The comparison with CTU scans showed that the DL model could achieve a higher recall of UUT than CTU. The smooth muscle of the ureter exhibits constant peristalsis, with a high chance that the contrast cannot fill the entire UUT34 (Fig. 5a1). In addition, the timing for the pyelographic-phase scan was hard to control35. Too early a scan would leave a large portion of the ureter non-opacified (Fig. 5b1). The DL models do not rely on contrast but distinguish UUT by image features21. This study included many cases in which CTU could not visualize the distal ureter, but the DL model recognized ureter segments that CTU failed to visualize (Fig. 5a,b). Our DL model demonstrated a higher recall but occasionally suffered from a high false-positive rate.

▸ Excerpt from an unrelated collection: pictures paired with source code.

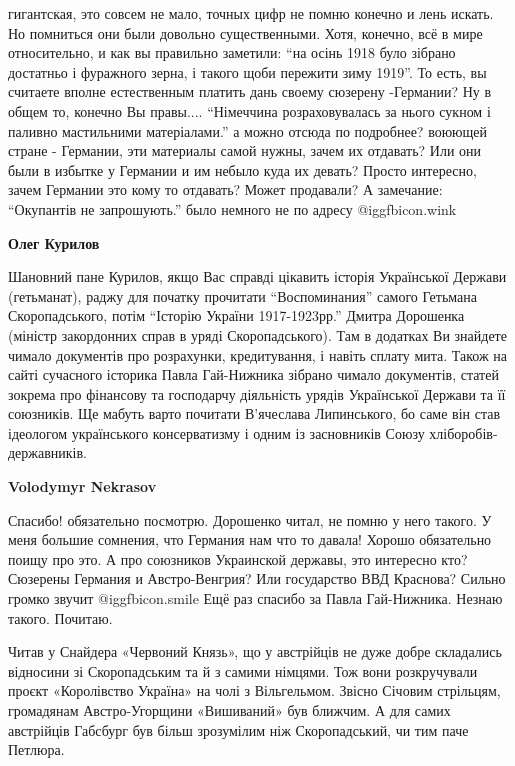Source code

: \begin{itemize}
\begin{itemize}
\begin{itemize}
гигантская, это совсем не мало, точных цифр не помню конечно и лень искать. Но
помниться они были довольно существенными. Хотя, конечно, всё в мире
относительно, и как вы правильно заметили: \enquote{на осінь 1918 було зібрано
достатньо і фуражного зерна, і такого щоби пережити зиму 1919}. То есть, вы
считаете вполне естественным платить дань своему сюзерену -Германии? Ну в общем
то, конечно Вы правы.... \enquote{Німеччина розраховувалась за нього сукном і паливно
мастильними матеріалами.} а можно отсюда по подробнее? воюющей стране -
Германии, эти материалы самой нужны, зачем их отдавать? Или они были в избытке
у Германии и им небыло куда их девать? Просто интересно, зачем Германии это
кому то отдавать? Может продавали? А замечание: \enquote{Окупантів не запрошують.} было
немного не по адресу  @igg{fbicon.wink} 

\textbf{Олег Курилов} 

Шановний пане Курилов, якщо Вас справді цікавить історія Української Держави
(гетьманат), раджу для початку прочитати \enquote{Воспоминания} самого Гетьмана
Скоропадського, потім \enquote{Історію України 1917-1923рр.} Дмитра Дорошенка (міністр
закордонних справ в уряді Скоропадського). Там в додатках Ви знайдете чимало
документів про розрахунки, кредитування, і навіть сплату мита. Також на сайті
сучасного історика Павла Гай-Нижника зібрано чимало документів, статей зокрема
про фінансову та господарчу діяльність урядів Української Держави та її
союзників. Ще мабуть варто почитати В'ячеслава Липинського, бо саме він став
ідеологом українського консерватизму і одним із засновників Союзу
хліборобів-державників.

\textbf{Volodymyr Nekrasov} 

Спасибо! обязательно посмотрю. Дорошенко читал, не помню у него такого. У меня
большие сомнения, что Германия нам что то давала! Хорошо обязательно поищу про
это. А про союзников Украинской державы, это интересно кто? Сюзерены Германия и
Австро-Венгрия? Или государство ВВД Краснова? Сильно громко звучит  @igg{fbicon.smile}  Ещё раз
спасибо за Павла Гай-Нижника. Незнаю такого. Почитаю.

\end{itemize} %

\end{itemize} %


Читав у Снайдера «Червоний Князь», що у австрійців не дуже добре складались
відносини зі Скоропадським та й з самими німцями. Тож вони розкручували проєкт
«Королівство Україна» на чолі з Вільгельмом. Звісно Січовим стрільцям,
громадянам Австро-Угорщини «Вишиваний» був ближчим. А для самих австрійців
Габсбург був більш зрозумілим ніж Скоропадський, чи тим паче Петлюра.


\end{itemize}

Hence, the DL model could serve as a valuable complement to CTU.

Fig. 5
figure 5

Comparison of CTU reconstruction (1), model output (2) and ground truth on NECT (3). (a) Lower part of the ureter missing in CTU (a1) and full-length visualization using the DL model (a2). (b) Large portion of the ureter missing on CTU due to bad timing of the scan (b1) and higher recall of the ureter using the DL model (b2), though with a few false-positive dots and relatively poor pelvis visualization. (c) Full-length ureter visualization using CTU (c1) and poor DL model output with multiple false-positive points and missing segments (c2).

Limitations

Our test results showed that current DL models still had some limitations (Fig. 6). (A) The result of sectional framework sometimes had break points at the joining part (Fig. 6a1). (B) They occasionally mistook adjacent seminal vessels (ovarian vessels in women) for the ureter (Fig. 6b). (C) They had difficulty recognizing the ureter at the site where the ureter ran across the iliac artery (Fig. 6c). (D) In female patients, the DL models had difficulty recognizing the ureter where it ran near the uterus (Fig. 6d). (E) DL models had poor recall and high false-positive rate in patients with too much intestinal gas or inflammatory secretions (Fig. 5c and Fig. 6e). (F) The model’s recall could be affected by morbidities like large renal cysts, renal tumors and stones. For (A), (B) and (C), we believed that adjusting the model structure could be helpful21. Increasing the number of training sets could also help ameliorate these problems. For (D) and (E), no effective solutions existed, as even the most experienced radiologists could not distinguish the ureter on NECT under these circumstances. That was one reason why the DL models could not replace CTU. For (F), we believe further training with more sample variety could solve this problem, as a DL model could only recognize what it had already ‘seen’.

Fig. 6
figure 6

Limitations of the current DL segmentation model. Examples are shown in the 3D view (1) and CT images (2). Red marks are UUT masks generated by the DL model. (a) Missing ureter segment at the joining part of the two models (circle). (b) Misidentification of ovarian vessels as the ureter (arrows in 3D view). Left ureter (arrow in coronal view) and ovarian vein on its left are shown in the coronal view. (c) Missing ureter segment and false-positive dots near the iliac artery (circle). The missed ureter segment at the model-joining part was also seen in the 3D view. (d) Missing ureter segment in female patients (circle). The ureter beside the uterus is barely visible (arrow). Misidentification of the ureter at the model-joining part was also seen in the 3D view. (e) Missed ureter segment (circle in 3D view) caused by intestinal filling (arrows in coronal view).

Conclusions

In summary, the proposed DL-based method is feasible and achieved promising performance in recognizing the ureter and renal pelvis on NECT scans. These segmentation models can save many patients from invasive examinations and can serve as a valuable complement of CTU. These models can also reduce the work load and improve the efficiency of radiologists. Although the current models had many limitations, we believed that they hold significant potential for improvement through additional training with more diverse samples. In addition, this work also extends the technical framework of DL in clinical medical research.